▶ Task description
In full and without change, retype the records.

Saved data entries
# # # # #

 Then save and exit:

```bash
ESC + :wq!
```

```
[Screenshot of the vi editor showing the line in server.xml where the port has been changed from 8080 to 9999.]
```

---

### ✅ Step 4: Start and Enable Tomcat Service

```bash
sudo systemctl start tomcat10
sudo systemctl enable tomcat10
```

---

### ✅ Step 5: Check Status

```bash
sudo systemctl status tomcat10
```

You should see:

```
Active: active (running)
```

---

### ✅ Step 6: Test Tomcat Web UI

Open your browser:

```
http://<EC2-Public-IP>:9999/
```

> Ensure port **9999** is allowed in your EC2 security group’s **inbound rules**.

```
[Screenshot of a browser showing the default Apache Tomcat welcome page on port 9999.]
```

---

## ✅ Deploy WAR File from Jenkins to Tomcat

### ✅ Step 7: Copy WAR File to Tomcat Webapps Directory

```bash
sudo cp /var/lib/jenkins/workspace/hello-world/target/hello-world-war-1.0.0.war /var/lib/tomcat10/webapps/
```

# # # # #

▶ Written response
 Then save and exit:

```bash
ESC + :wq!
```

```
[Screenshot of the vi editor showing the line in server.xml where the port has been changed from 8080 to 9999.]
```

---

### ✅ Step 4: Start and Enable Tomcat Service

```bash
sudo systemctl start tomcat10
sudo systemctl enable tomcat10
```

---

### ✅ Step 5: Check Status

```bash
sudo systemctl status tomcat10
```

You should see:

```
Active: active (running)
```

---

### ✅ Step 6: Test Tomcat Web UI

Open your browser:

```
http://<EC2-Public-IP>:9999/
```

> Ensure port **9999** is allowed in your EC2 security group’s **inbound rules**.

```
[Screenshot of a browser showing the default Apache Tomcat welcome page on port 9999.]
```

---

## ✅ Deploy WAR File from Jenkins to Tomcat

### ✅ Step 7: Copy WAR File to Tomcat Webapps Directory

```bash
sudo cp /var/lib/jenkins/workspace/hello-world/target/hello-world-war-1.0.0.war /var/lib/tomcat10/webapps/
```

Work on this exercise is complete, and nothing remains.